Of course that's non-obvious behaviour, so in practice you would make it a
compile time error. A careful language designer might even decide to not
support goto at all. :)

------
polemic
Incidentally, from 2009: [http://code.activestate.com/recipes/576944-the-goto-
decorato...](http://code.activestate.com/recipes/576944-the-goto-decorator/)

And presented at KiwiPycon 2014:
[https://www.youtube.com/watch?v=DdU8I09BGsU](https://www.youtube.com/watch?v=DdU8I09BGsU)

------
moretti
Here's another Python 3 compatible implementation:
[https://github.com/cdjc/goto](https://github.com/cdjc/goto)

------
ssanderson11235
If you're interested in this sort of thing, you might also check out
[https://github.com/llllllllll/codetransformer](https://github.com/llllllllll/codetransformer),
which is a general-purpose library for doing these sorts of shenanigans in an
almost-sane way. (Disclaimer: I'm one of the library authors).
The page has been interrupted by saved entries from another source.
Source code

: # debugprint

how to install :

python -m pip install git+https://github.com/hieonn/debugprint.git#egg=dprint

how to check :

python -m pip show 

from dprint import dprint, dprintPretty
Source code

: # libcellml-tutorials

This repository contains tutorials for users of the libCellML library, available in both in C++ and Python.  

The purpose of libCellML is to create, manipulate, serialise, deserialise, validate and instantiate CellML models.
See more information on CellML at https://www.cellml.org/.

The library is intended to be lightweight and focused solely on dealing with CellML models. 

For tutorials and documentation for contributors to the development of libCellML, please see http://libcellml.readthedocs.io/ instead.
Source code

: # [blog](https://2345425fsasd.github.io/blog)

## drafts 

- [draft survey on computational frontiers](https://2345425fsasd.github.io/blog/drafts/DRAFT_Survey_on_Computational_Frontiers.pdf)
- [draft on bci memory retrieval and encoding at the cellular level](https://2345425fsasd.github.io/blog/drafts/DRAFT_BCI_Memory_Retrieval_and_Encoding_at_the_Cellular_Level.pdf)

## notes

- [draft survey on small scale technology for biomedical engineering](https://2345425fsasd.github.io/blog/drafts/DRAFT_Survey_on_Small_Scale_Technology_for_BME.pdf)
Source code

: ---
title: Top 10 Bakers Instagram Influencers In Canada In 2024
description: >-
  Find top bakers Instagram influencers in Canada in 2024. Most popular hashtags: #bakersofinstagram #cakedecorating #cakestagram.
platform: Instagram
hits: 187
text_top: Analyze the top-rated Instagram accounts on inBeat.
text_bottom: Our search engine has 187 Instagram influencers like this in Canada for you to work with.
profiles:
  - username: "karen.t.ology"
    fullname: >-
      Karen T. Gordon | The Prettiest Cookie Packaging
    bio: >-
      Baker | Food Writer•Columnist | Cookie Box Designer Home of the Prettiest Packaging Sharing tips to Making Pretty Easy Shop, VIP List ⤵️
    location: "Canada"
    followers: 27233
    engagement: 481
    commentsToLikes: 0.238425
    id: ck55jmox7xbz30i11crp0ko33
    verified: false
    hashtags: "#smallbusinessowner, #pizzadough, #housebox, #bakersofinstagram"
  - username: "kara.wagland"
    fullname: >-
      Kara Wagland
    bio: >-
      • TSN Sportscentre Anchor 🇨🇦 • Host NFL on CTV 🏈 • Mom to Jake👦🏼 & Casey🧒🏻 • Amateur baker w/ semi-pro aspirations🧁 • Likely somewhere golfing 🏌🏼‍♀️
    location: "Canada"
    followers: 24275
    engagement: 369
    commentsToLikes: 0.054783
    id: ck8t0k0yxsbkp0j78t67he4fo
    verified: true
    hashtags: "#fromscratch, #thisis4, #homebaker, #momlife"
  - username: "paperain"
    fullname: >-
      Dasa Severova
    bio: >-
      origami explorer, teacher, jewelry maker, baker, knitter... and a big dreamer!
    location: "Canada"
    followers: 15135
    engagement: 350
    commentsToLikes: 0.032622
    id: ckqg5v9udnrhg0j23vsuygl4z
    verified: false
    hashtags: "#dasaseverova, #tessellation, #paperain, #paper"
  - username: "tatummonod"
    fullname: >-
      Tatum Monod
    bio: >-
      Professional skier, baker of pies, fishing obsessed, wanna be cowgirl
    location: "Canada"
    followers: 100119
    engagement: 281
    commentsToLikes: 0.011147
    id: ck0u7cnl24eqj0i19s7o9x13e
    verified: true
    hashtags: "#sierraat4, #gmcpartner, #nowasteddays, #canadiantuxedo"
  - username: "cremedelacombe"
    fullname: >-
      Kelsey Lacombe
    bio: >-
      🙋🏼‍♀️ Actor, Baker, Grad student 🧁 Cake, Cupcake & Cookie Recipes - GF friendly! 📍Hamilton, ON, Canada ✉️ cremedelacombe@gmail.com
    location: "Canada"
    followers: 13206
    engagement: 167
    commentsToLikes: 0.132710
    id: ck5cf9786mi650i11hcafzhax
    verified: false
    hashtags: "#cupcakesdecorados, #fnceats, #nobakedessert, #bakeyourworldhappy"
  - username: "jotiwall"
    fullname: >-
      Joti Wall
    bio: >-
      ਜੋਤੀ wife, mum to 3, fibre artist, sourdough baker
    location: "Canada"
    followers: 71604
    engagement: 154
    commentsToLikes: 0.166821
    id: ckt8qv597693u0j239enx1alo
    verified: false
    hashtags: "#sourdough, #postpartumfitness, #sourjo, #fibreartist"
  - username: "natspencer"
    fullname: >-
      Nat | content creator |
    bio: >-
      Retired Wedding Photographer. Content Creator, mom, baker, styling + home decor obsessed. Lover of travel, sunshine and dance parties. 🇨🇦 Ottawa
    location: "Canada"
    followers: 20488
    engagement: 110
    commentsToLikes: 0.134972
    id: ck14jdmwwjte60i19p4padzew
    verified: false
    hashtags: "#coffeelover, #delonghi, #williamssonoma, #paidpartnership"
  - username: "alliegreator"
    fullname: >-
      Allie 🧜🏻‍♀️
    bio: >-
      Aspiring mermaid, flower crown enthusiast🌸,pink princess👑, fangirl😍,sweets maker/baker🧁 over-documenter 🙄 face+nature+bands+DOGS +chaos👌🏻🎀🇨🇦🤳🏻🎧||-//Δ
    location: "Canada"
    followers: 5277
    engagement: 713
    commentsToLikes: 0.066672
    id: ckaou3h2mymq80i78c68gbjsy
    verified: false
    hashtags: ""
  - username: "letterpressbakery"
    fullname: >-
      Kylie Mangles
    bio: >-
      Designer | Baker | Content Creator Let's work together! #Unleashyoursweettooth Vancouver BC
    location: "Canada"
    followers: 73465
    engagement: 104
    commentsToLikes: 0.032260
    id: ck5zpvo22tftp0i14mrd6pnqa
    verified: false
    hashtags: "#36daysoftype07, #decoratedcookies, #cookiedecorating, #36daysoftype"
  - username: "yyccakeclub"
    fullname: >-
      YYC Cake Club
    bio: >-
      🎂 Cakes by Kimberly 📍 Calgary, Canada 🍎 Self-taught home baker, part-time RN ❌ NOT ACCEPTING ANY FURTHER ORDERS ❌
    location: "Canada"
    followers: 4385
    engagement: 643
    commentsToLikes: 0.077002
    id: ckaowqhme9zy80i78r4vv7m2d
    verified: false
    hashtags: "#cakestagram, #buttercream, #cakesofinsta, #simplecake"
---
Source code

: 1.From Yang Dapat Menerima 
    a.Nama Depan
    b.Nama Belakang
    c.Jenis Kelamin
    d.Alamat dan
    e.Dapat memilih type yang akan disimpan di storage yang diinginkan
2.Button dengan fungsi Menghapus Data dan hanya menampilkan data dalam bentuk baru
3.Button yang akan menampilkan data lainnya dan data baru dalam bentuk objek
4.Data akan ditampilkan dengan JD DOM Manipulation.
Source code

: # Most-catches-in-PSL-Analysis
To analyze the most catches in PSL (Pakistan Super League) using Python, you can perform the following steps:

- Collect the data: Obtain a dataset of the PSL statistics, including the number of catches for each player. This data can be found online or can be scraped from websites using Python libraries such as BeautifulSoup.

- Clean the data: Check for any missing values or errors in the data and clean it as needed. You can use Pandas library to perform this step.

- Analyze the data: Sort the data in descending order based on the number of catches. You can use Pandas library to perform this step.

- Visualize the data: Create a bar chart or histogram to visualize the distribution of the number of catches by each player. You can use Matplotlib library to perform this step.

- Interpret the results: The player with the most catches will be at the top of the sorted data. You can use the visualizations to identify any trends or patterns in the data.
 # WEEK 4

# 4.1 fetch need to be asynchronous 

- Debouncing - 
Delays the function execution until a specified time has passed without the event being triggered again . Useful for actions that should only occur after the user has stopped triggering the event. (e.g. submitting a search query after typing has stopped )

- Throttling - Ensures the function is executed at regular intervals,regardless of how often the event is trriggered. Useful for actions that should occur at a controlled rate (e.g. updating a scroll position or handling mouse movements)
As an example, I've got a PR open right now that lets you do things like:

    
    
        @mutable_locals
        def f():
            out = []
            x = 1
            out.append(x)
            locals().update({'x': 2, 'y': 3})
            out.append(x)
            out.append(y)
            return out
    
        assert f() == [1, 2, 3]
    

which works using a combination of ctypes hackery and replacing all LOAD_FAST
instructions with appropriately-resolved LOAD_NAME instructions.

------
veddox
47 years after Dijkstra's "Go To Statement Considered Harmful"[1], the
Structured Programming Wars flare up again on Hacker News :D

Neat hack, though.

[1]
[http://www.u.arizona.edu/~rubinson/copyright_violations/Go_T...](http://www.u.arizona.edu/~rubinson/copyright_violations/Go_To_Considered_Harmful.html)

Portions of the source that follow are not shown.